◆ **Available data**:
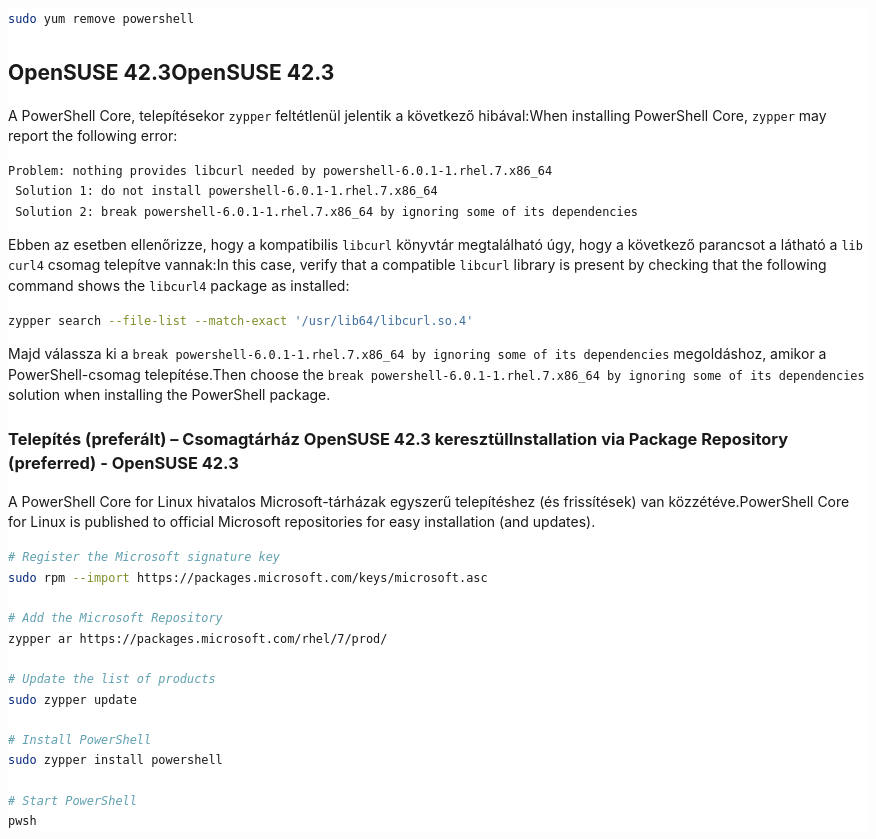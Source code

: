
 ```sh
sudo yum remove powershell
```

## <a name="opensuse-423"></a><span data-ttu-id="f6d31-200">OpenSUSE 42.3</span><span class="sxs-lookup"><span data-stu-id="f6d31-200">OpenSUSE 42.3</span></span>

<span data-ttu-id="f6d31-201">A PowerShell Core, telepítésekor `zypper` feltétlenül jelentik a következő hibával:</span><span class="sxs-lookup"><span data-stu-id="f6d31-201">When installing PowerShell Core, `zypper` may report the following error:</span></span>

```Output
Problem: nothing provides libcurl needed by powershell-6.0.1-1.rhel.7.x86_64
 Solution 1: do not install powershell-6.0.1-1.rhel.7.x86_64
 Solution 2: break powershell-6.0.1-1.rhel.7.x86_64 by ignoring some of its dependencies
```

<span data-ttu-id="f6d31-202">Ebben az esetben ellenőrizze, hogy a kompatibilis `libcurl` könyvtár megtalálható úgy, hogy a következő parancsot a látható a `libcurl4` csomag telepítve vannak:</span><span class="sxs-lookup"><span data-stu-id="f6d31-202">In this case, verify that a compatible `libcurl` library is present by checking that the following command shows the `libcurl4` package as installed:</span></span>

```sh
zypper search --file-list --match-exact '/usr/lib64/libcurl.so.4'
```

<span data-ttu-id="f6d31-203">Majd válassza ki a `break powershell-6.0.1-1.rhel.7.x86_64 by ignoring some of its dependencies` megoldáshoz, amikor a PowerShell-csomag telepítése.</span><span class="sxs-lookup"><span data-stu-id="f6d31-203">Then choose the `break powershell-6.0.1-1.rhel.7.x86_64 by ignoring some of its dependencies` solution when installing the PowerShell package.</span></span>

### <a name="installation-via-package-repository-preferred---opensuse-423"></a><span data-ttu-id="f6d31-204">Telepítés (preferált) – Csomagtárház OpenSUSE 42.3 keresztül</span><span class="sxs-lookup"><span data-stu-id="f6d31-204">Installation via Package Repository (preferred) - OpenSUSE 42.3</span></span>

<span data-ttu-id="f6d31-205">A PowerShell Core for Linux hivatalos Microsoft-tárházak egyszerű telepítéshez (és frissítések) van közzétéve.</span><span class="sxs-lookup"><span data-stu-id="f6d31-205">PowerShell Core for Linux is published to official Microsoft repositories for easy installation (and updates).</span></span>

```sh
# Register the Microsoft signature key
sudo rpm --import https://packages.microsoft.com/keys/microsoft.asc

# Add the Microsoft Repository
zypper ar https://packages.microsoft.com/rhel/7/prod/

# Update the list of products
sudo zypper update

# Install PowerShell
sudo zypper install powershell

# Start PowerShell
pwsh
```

...

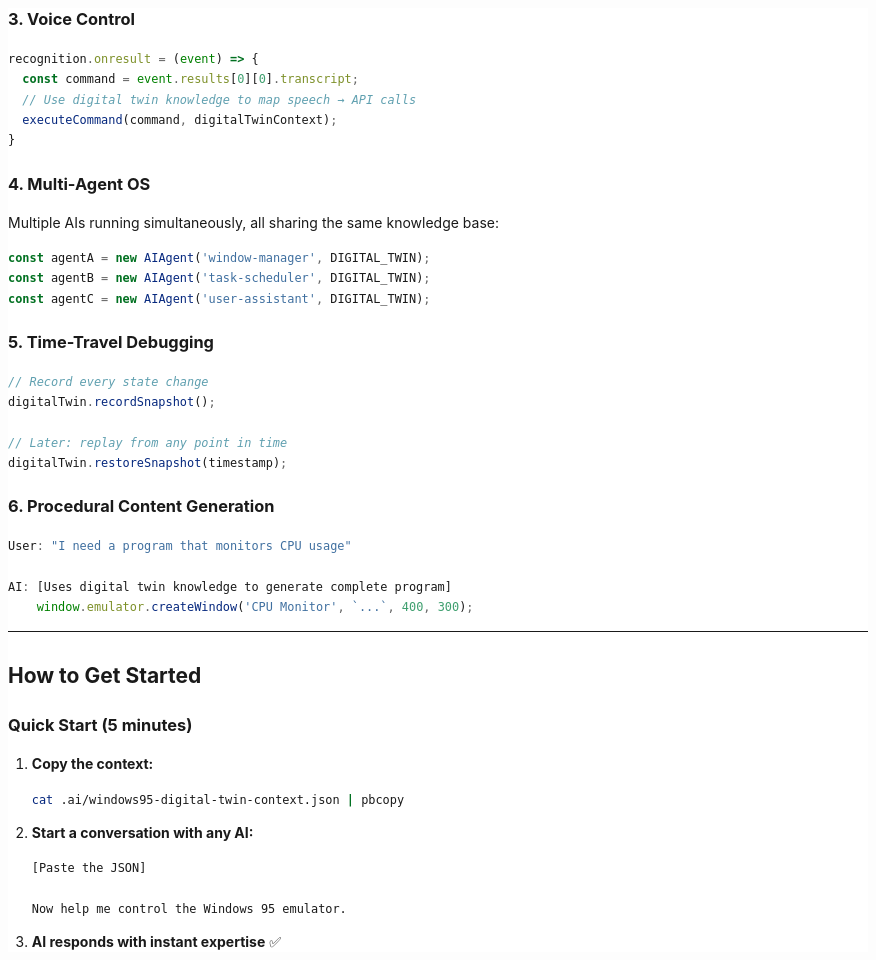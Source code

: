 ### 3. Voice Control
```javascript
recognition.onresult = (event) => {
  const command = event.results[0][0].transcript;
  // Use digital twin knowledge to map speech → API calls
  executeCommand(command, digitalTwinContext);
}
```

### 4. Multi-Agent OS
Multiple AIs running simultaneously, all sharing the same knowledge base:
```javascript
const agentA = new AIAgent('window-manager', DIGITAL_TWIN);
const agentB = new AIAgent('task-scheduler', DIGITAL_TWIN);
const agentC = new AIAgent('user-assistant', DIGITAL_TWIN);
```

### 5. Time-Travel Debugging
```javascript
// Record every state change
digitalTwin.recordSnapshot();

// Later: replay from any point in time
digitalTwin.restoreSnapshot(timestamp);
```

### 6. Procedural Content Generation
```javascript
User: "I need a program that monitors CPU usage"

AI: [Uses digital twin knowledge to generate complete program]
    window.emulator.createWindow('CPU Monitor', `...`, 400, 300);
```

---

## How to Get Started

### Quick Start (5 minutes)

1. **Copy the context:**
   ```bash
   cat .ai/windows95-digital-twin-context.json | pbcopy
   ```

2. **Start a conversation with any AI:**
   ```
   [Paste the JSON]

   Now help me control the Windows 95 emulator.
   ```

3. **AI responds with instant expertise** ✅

==

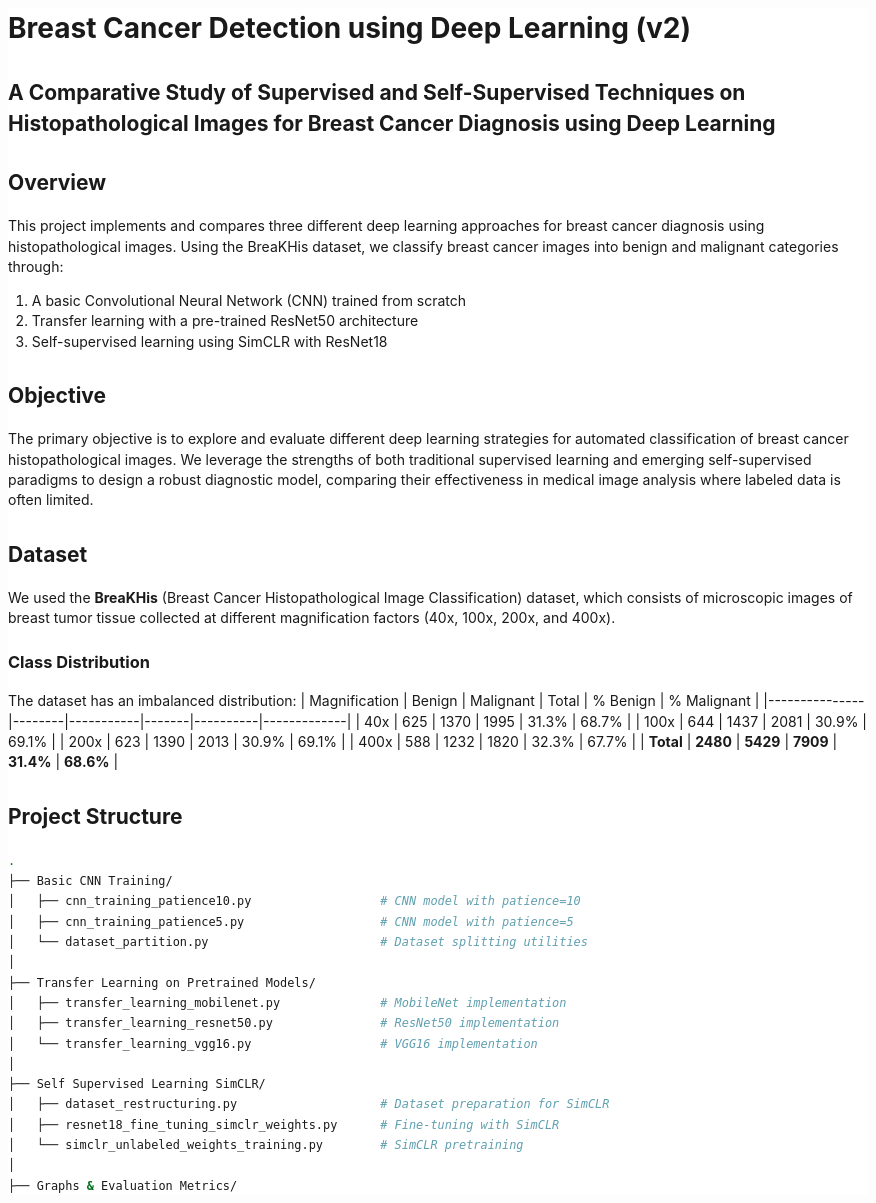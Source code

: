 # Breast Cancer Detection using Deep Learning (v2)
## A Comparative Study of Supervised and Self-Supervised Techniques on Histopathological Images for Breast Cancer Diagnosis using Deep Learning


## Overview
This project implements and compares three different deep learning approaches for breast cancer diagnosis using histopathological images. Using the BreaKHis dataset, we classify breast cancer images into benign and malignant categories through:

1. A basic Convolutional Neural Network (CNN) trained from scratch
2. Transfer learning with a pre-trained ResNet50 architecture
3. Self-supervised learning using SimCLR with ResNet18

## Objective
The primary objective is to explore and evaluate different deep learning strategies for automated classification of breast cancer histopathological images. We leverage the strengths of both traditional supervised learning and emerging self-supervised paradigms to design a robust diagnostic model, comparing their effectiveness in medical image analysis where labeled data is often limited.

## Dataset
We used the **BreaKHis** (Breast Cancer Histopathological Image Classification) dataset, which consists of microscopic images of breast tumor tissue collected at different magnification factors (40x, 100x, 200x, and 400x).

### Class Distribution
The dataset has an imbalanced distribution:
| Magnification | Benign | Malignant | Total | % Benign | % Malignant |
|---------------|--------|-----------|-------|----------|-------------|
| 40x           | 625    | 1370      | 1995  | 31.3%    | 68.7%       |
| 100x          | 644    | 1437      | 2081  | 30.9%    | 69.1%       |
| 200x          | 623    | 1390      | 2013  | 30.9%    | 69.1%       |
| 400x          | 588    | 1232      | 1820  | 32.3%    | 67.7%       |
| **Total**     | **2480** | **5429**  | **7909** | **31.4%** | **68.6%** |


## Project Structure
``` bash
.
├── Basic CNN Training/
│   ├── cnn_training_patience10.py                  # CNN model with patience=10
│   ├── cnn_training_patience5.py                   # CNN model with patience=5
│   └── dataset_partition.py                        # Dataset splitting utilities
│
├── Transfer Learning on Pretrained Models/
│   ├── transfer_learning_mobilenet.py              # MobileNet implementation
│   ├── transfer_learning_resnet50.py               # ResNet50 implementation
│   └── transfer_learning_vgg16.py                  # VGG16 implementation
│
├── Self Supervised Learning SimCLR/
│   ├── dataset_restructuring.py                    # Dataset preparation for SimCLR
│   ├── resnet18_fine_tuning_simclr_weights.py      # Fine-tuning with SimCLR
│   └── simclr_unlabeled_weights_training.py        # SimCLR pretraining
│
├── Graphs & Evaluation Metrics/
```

◆ **About this exercise**: Sift the material for lines with the string "const". Copy each one found.

◆ **Result below**:
  const command = event.results[0][0].transcript;
const agentA = new AIAgent('window-manager', DIGITAL_TWIN);
const agentB = new AIAgent('task-scheduler', DIGITAL_TWIN);
const agentC = new AIAgent('user-assistant', DIGITAL_TWIN);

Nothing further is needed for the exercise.